Muchhala (2006) measured the length of the tongues of eleven different species of South American bats, as well as the length of their palates (to get an indication of the size of their mouths). All of these bats use their tongues to feed on nectar from flowers. Data from the article are given in the file “BatTongues.csv”. In this file, both Tongue Length and Palette Length are given in millimeters.
bat_tounges <- read.csv("C:\\BI412L\\ABDLabs\\ABDLabs\\DataForLabs\\BatTongues.csv", stringsAsFactors = TRUE)
ggplot(bat_tounges, aes(x = palate_length , y = tongue_length)) + geom_point()
The scatter plot displays the relationship between palate length (x-axis) and tongue length (y-axis). The association appears to be weak, as the points are widely scattered with no clear pattern or trend. There is no strong, consistent increase or decrease in tongue length as palate length changes, suggesting that if there is any relationship, it is weak. Additionally, the association could be considered positive since there is a slight tendency for higher palate lengths to correspond with higher tongue lengths, but the relationship is not pronounced.
In nature, biological variation is bound to exist. The individual or species represented by this data point might naturally have a disproportionately long tongue relative to palate length, highlighting an exceptional case.
library(dplyr)
##
## Attaching package: 'dplyr'
## The following objects are masked from 'package:stats':
##
## filter, lag
## The following objects are masked from 'package:base':
##
## intersect, setdiff, setequal, union
filter(bat_tounges,tongue_length> 80)
## species palate_length tongue_length
## 1 Anoura fistulata 12.4 85.2
The species that is an outlier is Anoura fisulata.

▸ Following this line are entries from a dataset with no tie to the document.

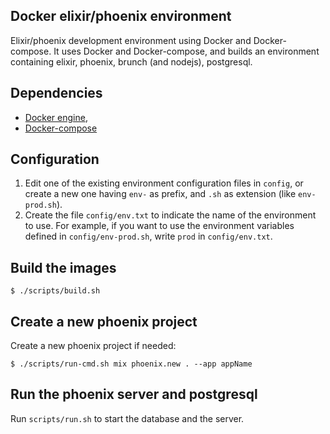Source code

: ## Docker elixir/phoenix environment

Elixir/phoenix development environment using Docker and Docker-compose.
It uses Docker and Docker-compose, and builds an environment containing
elixir, phoenix, brunch (and nodejs), postgresql.

## Dependencies

- [Docker engine](https://docs.docker.com),
- [Docker-compose](https://docs.docker.com/compose/)

## Configuration

1. Edit one of the existing environment configuration files in `config`,
   or create a new one having `env-` as prefix, and `.sh` as extension
   (like `env-prod.sh`).
2. Create the file `config/env.txt` to indicate the name of the environment
   to use.
   For example, if you want to use the environment variables defined in
   `config/env-prod.sh`, write `prod` in `config/env.txt`.

## Build the images

    $ ./scripts/build.sh

## Create a new phoenix project

Create a new phoenix project if needed:

    $ ./scripts/run-cmd.sh mix phoenix.new . --app appName

## Run the phoenix server and postgresql

Run `scripts/run.sh` to start the database and the server.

Import the data set collected on your class from the first lab. (We’ll return to some of the other variables later in the term.)
student_data_lab1 <- read.csv("C:\\BI412L\\Lab 3 Graphics\\BI412L Student Data.csv", stringsAsFactors = TRUE)
ggplot(student_data_lab1, aes(x = Sex , y = Height_cm)) + geom_boxplot()
Based off just the boxplot, there seeems to be no outliers because (absent of outlier points) and it does seem like everyone used the same unit since our y-axis is within reasonable range.
ggplot(student_data_lab1, aes(x = Head_Circumference_cm)) + geom_histogram()
## `stat_bin()` using `bins = 30`. Pick better value with `binwidth`.
Note: Students may have picked a different binwidth and that is okay, you may mark them correct.
Pick one of the plots you made using R today. What could be improved about this graph to make it a more effective presentation of the data?
Answer may vary, as long as it seems reasonable (i.e. they’ve justified their answers) why you may mark it correct.